> _Problem_
From the entries that follow, gather each line holding the word "tardives".

> _The records_
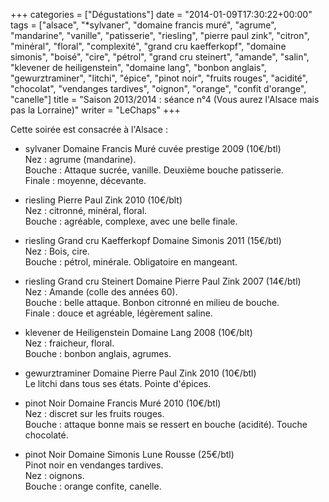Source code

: +++
categories = ["Dégustations"]
date = "2014-01-09T17:30:22+00:00"
tags = ["alsace", "*sylvaner", "domaine francis muré", "agrume", "mandarine", "vanille", "patisserie", "riesling", "pierre paul zink", "citron", "minéral", "floral", "complexité", "grand cru kaefferkopf", "domaine simonis", "boisé", "cire", "pétrol", "grand cru steinert", "amande", "salin", "klevener de heiligenstein", "domaine lang", "bonbon anglais", "gewurztraminer", "litchi", "épice", "pinot noir", "fruits rouges", "acidité", "chocolat", "vendanges tardives", "oignon", "orange", "confit d'orange", "canelle"]
title = "Saison 2013/2014 : séance n°4 (Vous aurez l'Alsace mais pas la Lorraine)"
writer = "LeChaps"
+++

Cette soirée est consacrée à l'Alsace :

* sylvaner Domaine Francis Muré cuvée prestige 2009 (10€/btl)  
Nez : agrume (mandarine).  
Bouche : Attaque sucrée, vanille. Deuxième bouche patisserie.  
Finale : moyenne, décevante.  

* riesling Pierre Paul Zink 2010 (10€/blt) <i class="fa fa-plus-circle"></i>  
Nez : citronné, minéral, floral.  
Bouche : agréable, complexe, avec une belle finale.

* riesling Grand cru Kaefferkopf Domaine Simonis 2011 (15€/btl)  
Nez : Bois, cire.  
Bouche : pétrol, minérale. Obligatoire en mangeant.

* riesling Grand cru Steinert Domaine Pierre Paul Zink 2007 (14€/btl) <i class="fa fa-plus-circle"></i>  
Nez : Amande (colle des années 60).  
Bouche : belle attaque. Bonbon citronné en milieu de bouche.  
Finale : douce et agréable, légèrement saline.

* klevener de Heiligenstein Domaine Lang 2008 (10€/blt)  
Nez : fraicheur, floral.  
Bouche : bonbon anglais, agrumes.

* gewurztraminer Domaine Pierre Paul Zink 2010 (10€/btl) <i class="fa fa-plus-circle"></i>  
Le litchi dans tous ses états. Pointe d'épices.

* pinot Noir Domaine Francis Muré 2010 (10€/btl)  
Nez : discret sur les fruits rouges.  
Bouche : attaque bonne mais se ressert en bouche (acidité). Touche chocolaté.

* pinot Noir Domaine Simonis Lune Rousse  (25€/btl)  
Pinot noir en vendanges tardives.  
Nez : oignons.  
Bouche : orange confite, canelle.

> _Problem solution_
tags = ["alsace", "*sylvaner", "domaine francis muré", "agrume", "mandarine", "vanille", "patisserie", "riesling", "pierre paul zink", "citron", "minéral", "floral", "complexité", "grand cru kaefferkopf", "domaine simonis", "boisé", "cire", "pétrol", "grand cru steinert", "amande", "salin", "klevener de heiligenstein", "domaine lang", "bonbon anglais", "gewurztraminer", "litchi", "épice", "pinot noir", "fruits rouges", "acidité", "chocolat", "vendanges tardives", "oignon", "orange", "confit d'orange", "canelle"]
Pinot noir en vendanges tardives.  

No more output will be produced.